The name "Bosnia" most probably comes from the name of the Bosna river around which it has been historically based, which was recorded in the Roman Age under the name Bossina. Herzegovina means Herzog's lands after Stefan Vukčić Kosača who in 1448 called himself Herzog of Saint Sava. The name "Herzegovina" was first included in the official name of the then Ottoman province in the mid-nineteenth century.

With an area of 19,741 square miles (51,280 square kilometers) the country is slightly smaller than West Virginia in the United States. The country is mostly mountainous, encompassing the central Dinaric Alps and numerous ranges, including the Plješivica, Grmec, Klekovaca, Vitorog, Cincar, and Raduša, which run in a northwest-southeast direction. The highest point, reaching 7828 feet (2386 meters), is Maglic, near the Montenegro border.

A karst region of arid limestone plateaus containing caves, potholes, and underground drainage, is located in the south and southwest.
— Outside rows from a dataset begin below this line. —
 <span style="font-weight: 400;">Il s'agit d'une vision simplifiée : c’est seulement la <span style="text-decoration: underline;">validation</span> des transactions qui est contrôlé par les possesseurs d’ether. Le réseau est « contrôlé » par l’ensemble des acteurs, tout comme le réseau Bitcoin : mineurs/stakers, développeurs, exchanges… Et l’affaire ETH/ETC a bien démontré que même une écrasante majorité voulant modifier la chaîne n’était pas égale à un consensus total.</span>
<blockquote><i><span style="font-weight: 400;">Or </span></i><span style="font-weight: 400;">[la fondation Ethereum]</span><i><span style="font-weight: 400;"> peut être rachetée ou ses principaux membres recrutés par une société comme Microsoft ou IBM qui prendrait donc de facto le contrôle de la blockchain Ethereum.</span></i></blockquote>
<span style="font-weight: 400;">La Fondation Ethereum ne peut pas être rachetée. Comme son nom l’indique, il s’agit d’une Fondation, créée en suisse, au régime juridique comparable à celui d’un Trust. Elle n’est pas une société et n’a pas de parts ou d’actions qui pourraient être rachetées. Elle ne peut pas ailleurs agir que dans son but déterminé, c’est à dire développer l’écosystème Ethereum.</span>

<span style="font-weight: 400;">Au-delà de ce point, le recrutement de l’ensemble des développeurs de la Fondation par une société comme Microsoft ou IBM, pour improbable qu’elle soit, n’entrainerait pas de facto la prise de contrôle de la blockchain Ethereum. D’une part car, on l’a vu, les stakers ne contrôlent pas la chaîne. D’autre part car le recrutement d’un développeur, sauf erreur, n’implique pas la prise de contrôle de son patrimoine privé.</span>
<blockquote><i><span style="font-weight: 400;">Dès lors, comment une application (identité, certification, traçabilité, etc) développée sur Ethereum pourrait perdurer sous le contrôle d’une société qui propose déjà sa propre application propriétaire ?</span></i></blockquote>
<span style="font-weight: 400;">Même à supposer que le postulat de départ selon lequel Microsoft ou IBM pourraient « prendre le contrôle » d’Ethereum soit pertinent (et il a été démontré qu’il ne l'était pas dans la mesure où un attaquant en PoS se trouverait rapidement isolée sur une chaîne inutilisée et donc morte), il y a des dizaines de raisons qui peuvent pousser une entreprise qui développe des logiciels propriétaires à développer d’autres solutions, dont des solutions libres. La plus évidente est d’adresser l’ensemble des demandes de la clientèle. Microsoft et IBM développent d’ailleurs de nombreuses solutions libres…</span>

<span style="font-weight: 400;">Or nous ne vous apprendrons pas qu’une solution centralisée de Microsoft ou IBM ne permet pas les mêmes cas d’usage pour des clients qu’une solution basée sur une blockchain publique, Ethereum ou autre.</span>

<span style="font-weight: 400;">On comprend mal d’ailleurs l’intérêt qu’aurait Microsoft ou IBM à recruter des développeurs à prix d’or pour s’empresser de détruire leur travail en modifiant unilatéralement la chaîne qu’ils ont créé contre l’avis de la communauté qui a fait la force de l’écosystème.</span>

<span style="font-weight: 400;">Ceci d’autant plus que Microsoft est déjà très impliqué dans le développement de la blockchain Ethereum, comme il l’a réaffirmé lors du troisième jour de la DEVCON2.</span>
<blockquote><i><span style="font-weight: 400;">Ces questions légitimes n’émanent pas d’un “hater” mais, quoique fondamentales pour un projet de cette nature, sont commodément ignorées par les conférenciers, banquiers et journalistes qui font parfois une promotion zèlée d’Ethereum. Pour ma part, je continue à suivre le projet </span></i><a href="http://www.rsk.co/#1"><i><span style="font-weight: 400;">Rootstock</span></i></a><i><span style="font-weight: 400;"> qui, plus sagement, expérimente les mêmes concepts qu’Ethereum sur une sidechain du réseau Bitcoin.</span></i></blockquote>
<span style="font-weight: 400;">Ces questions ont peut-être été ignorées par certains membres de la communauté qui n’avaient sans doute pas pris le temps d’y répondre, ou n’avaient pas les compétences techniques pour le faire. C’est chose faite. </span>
Karst uplands can be bare as a result of deforestation and thin soils, but valleys have alluvial soil suitable for agriculture. Central Bosnian terrain has rugged, green, and often forested plateaus. The northeastern parts reach into the Pannonian basin, while in the south it borders the Adriatic Sea.

The country has only 12 miles (20 kilometers) of coastline, around the town of Neum in the Herzegovina-Neretva canton, although enclosed within Croatian territory and territorial waters, with no natural harbors. Neum has many hotels and is an important tourism destination.

Natural resources include coal, iron ore, bauxite, copper, lead, zinc, chromite, cobalt, manganese, nickel, clay, gypsum, salt, sand, forests, and hydropower.

The Dinaric Alps cut Bosnia and Herzegovina off from the climatic influence of the Mediterranean Sea. The climate in Bosnia is mild, though bitterly cold in winter. In Banja Luka, the January (winter) temperature averages 32°F (0°C), and the July (summer) temperature averages about 72°F (22°C). Rain falls least during January and February in Banja Luka, and most in May and June.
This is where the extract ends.